I’ve lived, worked, and traveled to more than 60 countries, including some pretty off-the-beaten path destinations like Mongolia, Ethiopia, Nigeria, and Paraguay. I’ve also lived out of a suitcase as a full-time nomad for the past 4.5 years, ever since leaving my management consulting gig in New York back in 2013 when I landed an international role at a media company that sent me all over the world to work. You can read my full story here

 

What makes my story unique is that I’ve traveled AND built a professional career, working for companies like IBM and Uber over the years. I’ve also spent long stretches of time freelancing and traveling adventurously through South America, Asia, and Africa.

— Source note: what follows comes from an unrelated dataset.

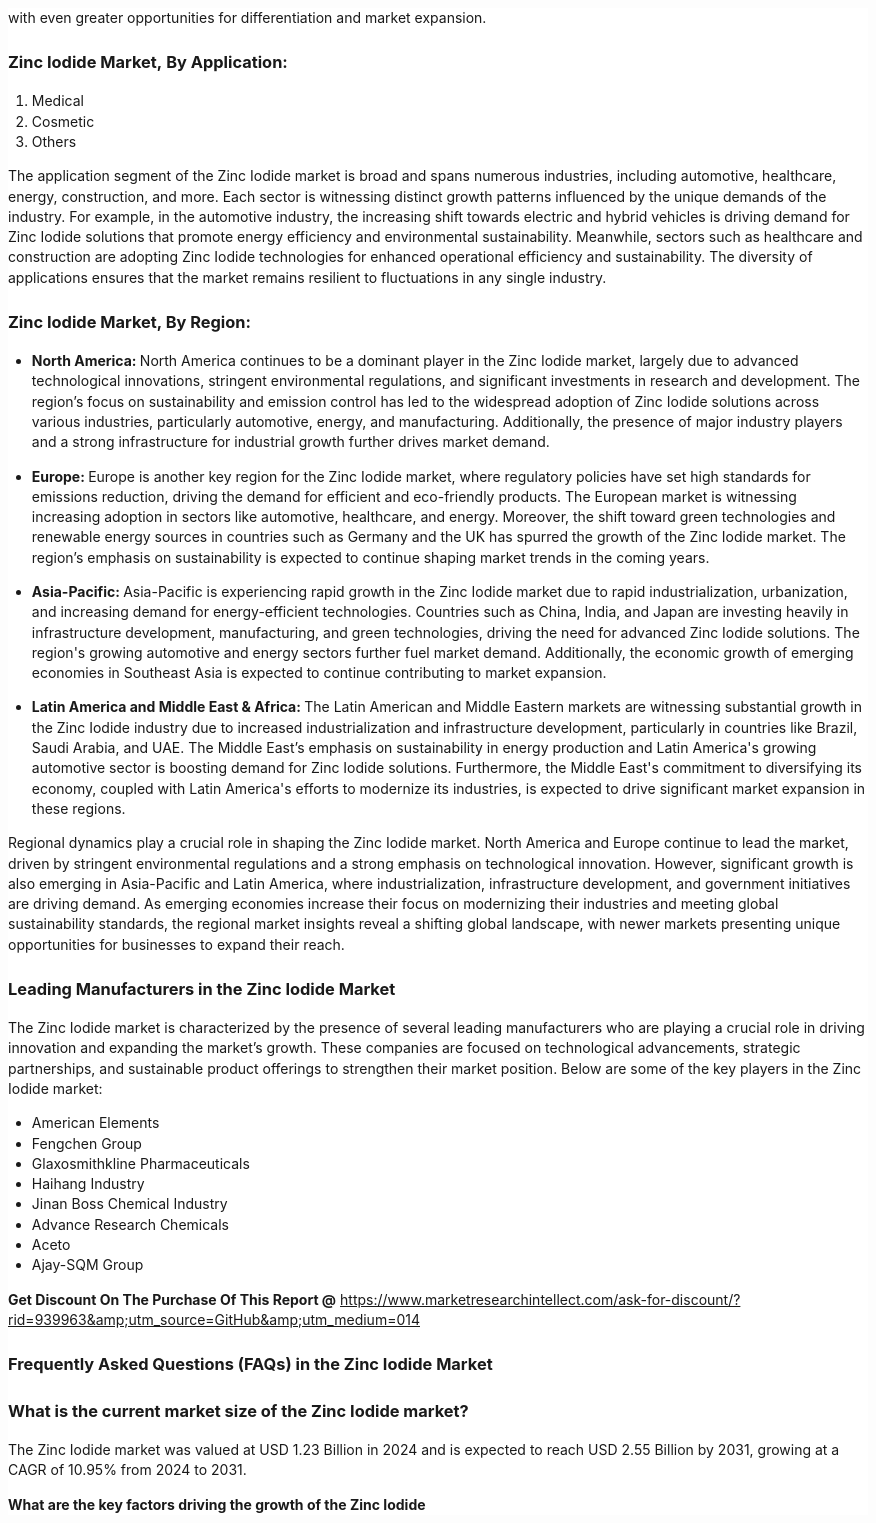 with even greater opportunities for differentiation and market expansion.</p><h3>Zinc Iodide Market,&nbsp;By Application:</h3><ol><li>Medical<li> Cosmetic<li> Others</li></ol><p>The application segment of the Zinc Iodide market is broad and spans numerous industries, including automotive, healthcare, energy, construction, and more. Each sector is witnessing distinct growth patterns influenced by the unique demands of the industry. For example, in the automotive industry, the increasing shift towards electric and hybrid vehicles is driving demand for Zinc Iodide solutions that promote energy efficiency and environmental sustainability. Meanwhile, sectors such as healthcare and construction are adopting Zinc Iodide technologies for enhanced operational efficiency and sustainability. The diversity of applications ensures that the market remains resilient to fluctuations in any single industry.</p><h3>Zinc Iodide Market, By Region:</h3><ul><li><p><strong>North America:&nbsp;</strong>North America continues to be a dominant player in the Zinc Iodide market, largely due to advanced technological innovations, stringent environmental regulations, and significant investments in research and development. The region&rsquo;s focus on sustainability and emission control has led to the widespread adoption of Zinc Iodide solutions across various industries, particularly automotive, energy, and manufacturing. Additionally, the presence of major industry players and a strong infrastructure for industrial growth further drives market demand.</p></li><li><p><strong><strong>Europe:&nbsp;</strong></strong>Europe is another key region for the Zinc Iodide market, where regulatory policies have set high standards for emissions reduction, driving the demand for efficient and eco-friendly products. The European market is witnessing increasing adoption in sectors like automotive, healthcare, and energy. Moreover, the shift toward green technologies and renewable energy sources in countries such as Germany and the UK has spurred the growth of the Zinc Iodide market. The region&rsquo;s emphasis on sustainability is expected to continue shaping market trends in the coming years.</p></li><li><p><strong><strong>Asia-Pacific:&nbsp;</strong></strong>Asia-Pacific is experiencing rapid growth in the Zinc Iodide market due to rapid industrialization, urbanization, and increasing demand for energy-efficient technologies. Countries such as China, India, and Japan are investing heavily in infrastructure development, manufacturing, and green technologies, driving the need for advanced Zinc Iodide solutions. The region's growing automotive and energy sectors further fuel market demand. Additionally, the economic growth of emerging economies in Southeast Asia is expected to continue contributing to market expansion.</p></li><li><p><strong><strong>Latin America and Middle East &amp; Africa:&nbsp;</strong></strong>The Latin American and Middle Eastern markets are witnessing substantial growth in the Zinc Iodide industry due to increased industrialization and infrastructure development, particularly in countries like Brazil, Saudi Arabia, and UAE. The Middle East&rsquo;s emphasis on sustainability in energy production and Latin America's growing automotive sector is boosting demand for Zinc Iodide solutions. Furthermore, the Middle East's commitment to diversifying its economy, coupled with Latin America's efforts to modernize its industries, is expected to drive significant market expansion in these regions.</p></li></ul><p>Regional dynamics play a crucial role in shaping the Zinc Iodide market. North America and Europe continue to lead the market, driven by stringent environmental regulations and a strong emphasis on technological innovation. However, significant growth is also emerging in Asia-Pacific and Latin America, where industrialization, infrastructure development, and government initiatives are driving demand. As emerging economies increase their focus on modernizing their industries and meeting global sustainability standards, the regional market insights reveal a shifting global landscape, with newer markets presenting unique opportunities for businesses to expand their reach.</p><h3><strong>Leading Manufacturers in the Zinc Iodide Market</strong></h3><p>The Zinc Iodide market is characterized by the presence of several leading manufacturers who are playing a crucial role in driving innovation and expanding the market&rsquo;s growth. These companies are focused on technological advancements, strategic partnerships, and sustainable product offerings to strengthen their market position. Below are some of the key players in the Zinc Iodide market:</p></div><div class="article-main__content" data-test-id="publishing-text-block"><ul><li><span class="">American Elements<li> Fengchen Group<li> Glaxosmithkline Pharmaceuticals<li> Haihang Industry<li> Jinan Boss Chemical Industry<li> Advance Research Chemicals<li> Aceto<li> Ajay-SQM Group</span></li></ul></div><div class="article-main__content" data-test-id="publishing-text-block"><p><span class="font-[700]"><strong>Get Discount On The Purchase Of This Report @</strong> <a href="https://www.marketresearchintellect.com/ask-for-discount/?rid=939963&amp;utm_source=GitHub&amp;utm_medium=014" data-fr-linked="true">https://www.marketresearchintellect.com/ask-for-discount/?rid=939963&amp;utm_source=GitHub&amp;utm_medium=014</a></span></p></div><div class="article-main__content" data-test-id="publishing-text-block"><h3><strong>Frequently Asked Questions (FAQs) in the Zinc Iodide Market</strong></h3><h3><strong>What is the current market size of the Zinc Iodide market?</strong></h3><p>The Zinc Iodide market was valued at USD 1.23 Billion in 2024 and is expected to reach USD 2.55 Billion by 2031, growing at a CAGR of 10.95% from 2024 to 2031.</p><p><strong>What are the key factors driving the growth of the Zinc Iodide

I’m currently freelance writing, coaching professionals through career transitions, and working on a few small business ideas while splitting my time between Berlin, the US, and India. 

 

I write about self-development, digital nomadism, charting unconventional life paths, finding REAL jobs overseas, pursuing long-term travel, and living more purposefully in a fast-paced, confusing world. There’s simply no one-size-fits-all model for creating a life you love. I’m not a full-time digital nomad and I’m not a full-time corporate professional: I’ve done things a bit differently and I think it’s feasible for more people to live “off the beaten path” this way. I hope my blog lets you see that it’s both possible and practical.  

 

I started this blog because I want to help you find an exciting career, travel the world, break the norms, and develop yourself both personally and professionally. Read on or get in touch to set up a 1:1 session with me: elaina@lifebefore30.com.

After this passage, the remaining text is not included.